== Segment start ==

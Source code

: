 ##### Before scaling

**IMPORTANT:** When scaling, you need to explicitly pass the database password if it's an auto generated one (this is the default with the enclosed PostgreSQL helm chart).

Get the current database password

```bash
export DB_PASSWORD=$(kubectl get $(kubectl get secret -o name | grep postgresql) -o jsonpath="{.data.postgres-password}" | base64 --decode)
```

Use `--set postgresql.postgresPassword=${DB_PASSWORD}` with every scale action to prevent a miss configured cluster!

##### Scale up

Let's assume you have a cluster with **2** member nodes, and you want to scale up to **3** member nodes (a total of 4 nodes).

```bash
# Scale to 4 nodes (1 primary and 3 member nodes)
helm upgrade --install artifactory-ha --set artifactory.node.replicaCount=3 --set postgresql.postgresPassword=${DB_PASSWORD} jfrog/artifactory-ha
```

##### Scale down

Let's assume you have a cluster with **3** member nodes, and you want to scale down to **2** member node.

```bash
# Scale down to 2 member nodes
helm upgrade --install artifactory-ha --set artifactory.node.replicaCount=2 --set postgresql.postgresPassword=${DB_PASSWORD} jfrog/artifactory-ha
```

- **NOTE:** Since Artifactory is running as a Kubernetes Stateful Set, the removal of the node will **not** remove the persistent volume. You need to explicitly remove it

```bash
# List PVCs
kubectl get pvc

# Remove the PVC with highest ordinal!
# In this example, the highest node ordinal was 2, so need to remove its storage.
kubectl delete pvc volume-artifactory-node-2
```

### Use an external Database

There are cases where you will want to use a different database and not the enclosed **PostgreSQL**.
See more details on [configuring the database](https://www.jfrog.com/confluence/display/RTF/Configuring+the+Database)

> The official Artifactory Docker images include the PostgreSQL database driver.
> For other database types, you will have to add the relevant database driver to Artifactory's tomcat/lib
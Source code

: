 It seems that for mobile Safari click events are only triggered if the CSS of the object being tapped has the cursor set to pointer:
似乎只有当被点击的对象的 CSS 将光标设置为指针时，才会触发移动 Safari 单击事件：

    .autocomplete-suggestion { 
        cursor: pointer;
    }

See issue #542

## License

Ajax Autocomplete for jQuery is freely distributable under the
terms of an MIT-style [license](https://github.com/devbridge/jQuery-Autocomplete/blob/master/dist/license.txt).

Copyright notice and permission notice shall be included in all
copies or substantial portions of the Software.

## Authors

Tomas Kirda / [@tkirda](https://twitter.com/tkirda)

== Segment end ==

**INSTRUCTIONS FOR THE TASK:** Set out exactly the run of lines that begins at the line holding "to Artifactory's tomcat/lib" and ends at the last line of the data.

**YOUR SOLUTION:**
> For other database types, you will have to add the relevant database driver to Artifactory's tomcat/lib
Source code

: It seems that for mobile Safari click events are only triggered if the CSS of the object being tapped has the cursor set to pointer:
似乎只有当被点击的对象的 CSS 将光标设置为指针时，才会触发移动 Safari 单击事件：

    .autocomplete-suggestion { 
        cursor: pointer;
    }

See issue #542

## License

Ajax Autocomplete for jQuery is freely distributable under the
terms of an MIT-style [license](https://github.com/devbridge/jQuery-Autocomplete/blob/master/dist/license.txt).

Copyright notice and permission notice shall be included in all
copies or substantial portions of the Software.

## Authors

Tomas Kirda / [@tkirda](https://twitter.com/tkirda)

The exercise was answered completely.